Angelo Lobo, Director of Design at Zynga (which makes games like Farmville and Words With Friends), has worked in the gaming industry for over 15 years. He believes the current ludo wave in India is down to the perfect recipe of small app sizes that can be downloaded on old and new devices, free access, and cultural relevance. “We saw a similar wave two or three years ago when everybody and their mother was playing Teen Patti,” he says. (As it turns out, Ahmad and Agarwal worked on a Teen Patti game before forming Gameberry.) Ludo, he believes, is even more “acceptable” as a cultural pastime – it doesn’t involve gambling and is more gender neutral. “There’s a lot of positivity around that kind of game, and it’s the kind of thing that we may continue to see in the Indian market until it matures.” The game transcends class as well – in a city like Bangalore, for example, you’ll spot a small group of security guards on a street huddled together over a game of online ludo in the same way that you’ll see car sales executives play it in an air-conditioned showroom.
“All of us have played [a form of ludo] when we were kids, and I wanted to bring that exact same experience [to players online],” says Kanakaraj. He created Ludo Classic four years ago, before the boom, with simple, elegant graphics reminiscent of playing on a handmade wooden board and a die that bounces realistically. Shrestha’s Ludo Neo-Classic is similar, but with a slightly more modern design and customisable rules.
Ludo King and Ludo Star share a more colourful format, and both offer the possibility of playing against a computer, offline with friends, or online with multiple players from across the world. Both games allow chatting with fellow players – either using a pre-set list of greetings, comments and emojis to choose from, such as “Play Fast!” on Ludo King, or chat windows on Ludo Star that are moderated for abuse – giving those who play it a sense of joining a vast and fun online community.

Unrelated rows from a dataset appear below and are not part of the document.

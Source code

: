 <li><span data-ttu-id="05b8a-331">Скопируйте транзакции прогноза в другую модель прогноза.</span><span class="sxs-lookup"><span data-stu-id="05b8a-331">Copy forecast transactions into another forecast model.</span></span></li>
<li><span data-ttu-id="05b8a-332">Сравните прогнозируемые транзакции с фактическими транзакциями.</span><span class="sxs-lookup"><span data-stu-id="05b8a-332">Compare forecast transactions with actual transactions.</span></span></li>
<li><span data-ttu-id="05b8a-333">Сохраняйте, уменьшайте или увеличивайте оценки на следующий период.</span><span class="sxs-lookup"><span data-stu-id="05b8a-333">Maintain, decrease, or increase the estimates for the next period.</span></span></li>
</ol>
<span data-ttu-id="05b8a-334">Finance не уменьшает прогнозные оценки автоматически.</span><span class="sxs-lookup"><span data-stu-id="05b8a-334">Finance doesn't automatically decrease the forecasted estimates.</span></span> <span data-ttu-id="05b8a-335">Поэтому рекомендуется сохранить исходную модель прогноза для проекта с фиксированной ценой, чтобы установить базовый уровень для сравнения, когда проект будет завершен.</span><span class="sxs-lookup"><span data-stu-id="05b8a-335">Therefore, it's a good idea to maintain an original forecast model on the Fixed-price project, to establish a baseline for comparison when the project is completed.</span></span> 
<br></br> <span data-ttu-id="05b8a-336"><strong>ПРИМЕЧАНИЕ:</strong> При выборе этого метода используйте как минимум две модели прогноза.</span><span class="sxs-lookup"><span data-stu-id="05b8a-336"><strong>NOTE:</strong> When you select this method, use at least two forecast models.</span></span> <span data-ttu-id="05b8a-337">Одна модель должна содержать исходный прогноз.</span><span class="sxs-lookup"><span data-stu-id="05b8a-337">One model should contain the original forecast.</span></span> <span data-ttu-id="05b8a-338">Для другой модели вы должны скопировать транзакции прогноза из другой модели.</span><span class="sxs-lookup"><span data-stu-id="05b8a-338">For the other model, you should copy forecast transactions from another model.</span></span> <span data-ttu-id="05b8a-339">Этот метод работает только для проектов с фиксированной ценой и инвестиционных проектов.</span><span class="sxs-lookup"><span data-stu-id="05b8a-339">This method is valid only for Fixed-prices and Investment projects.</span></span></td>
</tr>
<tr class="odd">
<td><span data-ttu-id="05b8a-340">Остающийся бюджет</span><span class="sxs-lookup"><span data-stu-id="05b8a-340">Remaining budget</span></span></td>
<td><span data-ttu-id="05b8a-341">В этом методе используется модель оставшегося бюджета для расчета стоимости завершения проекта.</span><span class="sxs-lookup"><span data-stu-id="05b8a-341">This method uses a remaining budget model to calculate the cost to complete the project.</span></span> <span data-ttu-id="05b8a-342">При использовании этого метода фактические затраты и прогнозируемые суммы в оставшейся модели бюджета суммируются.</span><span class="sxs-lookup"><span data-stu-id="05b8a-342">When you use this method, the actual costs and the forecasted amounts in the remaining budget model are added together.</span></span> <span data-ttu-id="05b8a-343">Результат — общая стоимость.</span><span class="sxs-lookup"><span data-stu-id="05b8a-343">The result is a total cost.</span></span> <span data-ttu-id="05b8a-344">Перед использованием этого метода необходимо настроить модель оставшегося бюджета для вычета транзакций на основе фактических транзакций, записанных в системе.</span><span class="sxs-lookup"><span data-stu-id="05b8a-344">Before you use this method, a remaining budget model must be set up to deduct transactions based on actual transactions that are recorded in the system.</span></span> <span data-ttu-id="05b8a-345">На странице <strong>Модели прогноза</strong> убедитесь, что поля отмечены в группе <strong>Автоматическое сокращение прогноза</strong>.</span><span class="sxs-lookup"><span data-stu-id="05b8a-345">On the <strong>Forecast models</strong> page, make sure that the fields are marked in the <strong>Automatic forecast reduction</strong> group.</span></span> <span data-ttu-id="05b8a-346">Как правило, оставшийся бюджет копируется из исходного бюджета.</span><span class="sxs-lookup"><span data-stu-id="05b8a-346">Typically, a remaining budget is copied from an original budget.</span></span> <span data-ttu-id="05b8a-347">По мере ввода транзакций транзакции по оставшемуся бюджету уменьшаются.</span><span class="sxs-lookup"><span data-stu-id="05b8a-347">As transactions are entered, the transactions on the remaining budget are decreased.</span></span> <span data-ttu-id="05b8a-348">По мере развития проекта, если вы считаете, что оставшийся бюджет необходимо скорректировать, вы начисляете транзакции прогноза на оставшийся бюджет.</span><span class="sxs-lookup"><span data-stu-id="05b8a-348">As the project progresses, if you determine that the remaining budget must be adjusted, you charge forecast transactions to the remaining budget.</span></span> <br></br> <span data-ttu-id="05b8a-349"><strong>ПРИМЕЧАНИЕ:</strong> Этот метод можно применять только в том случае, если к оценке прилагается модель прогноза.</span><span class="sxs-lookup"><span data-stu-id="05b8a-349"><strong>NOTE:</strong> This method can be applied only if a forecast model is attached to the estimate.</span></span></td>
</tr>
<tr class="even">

Anyone trying to understand the success of online ludo might want to talk to Asif Nazeer, a 26-year-old Pakistani blanket salesman working in Jeddah, Saudi Arabia. Nazeer is the kind of person you might describe as a devotee. He first searched for ludo online after he found himself in that annoying place – the fifth person in a game of ludo among friends. “Now all my friends play Ludo Star and we rarely play real life ludo,” he says. At first he says he spent 18 hours a day playing Ludo Star, and describes the day he was made ‘Player of the week’ as a “memorable day in my career of Ludo Star.” Now, he manages a Facebook group dedicated to Ludo Star, a responsibility that doesn’t permit him to play on the same level as before – he “has to sacrifice his game and fun” to help and motivate the members of his group.
Nazeer articulates just why online ludo games have captured so many hearts: “This game has thrill, suspense, tension, fun, challenge, and the power of bringing people closer from every part of the world.”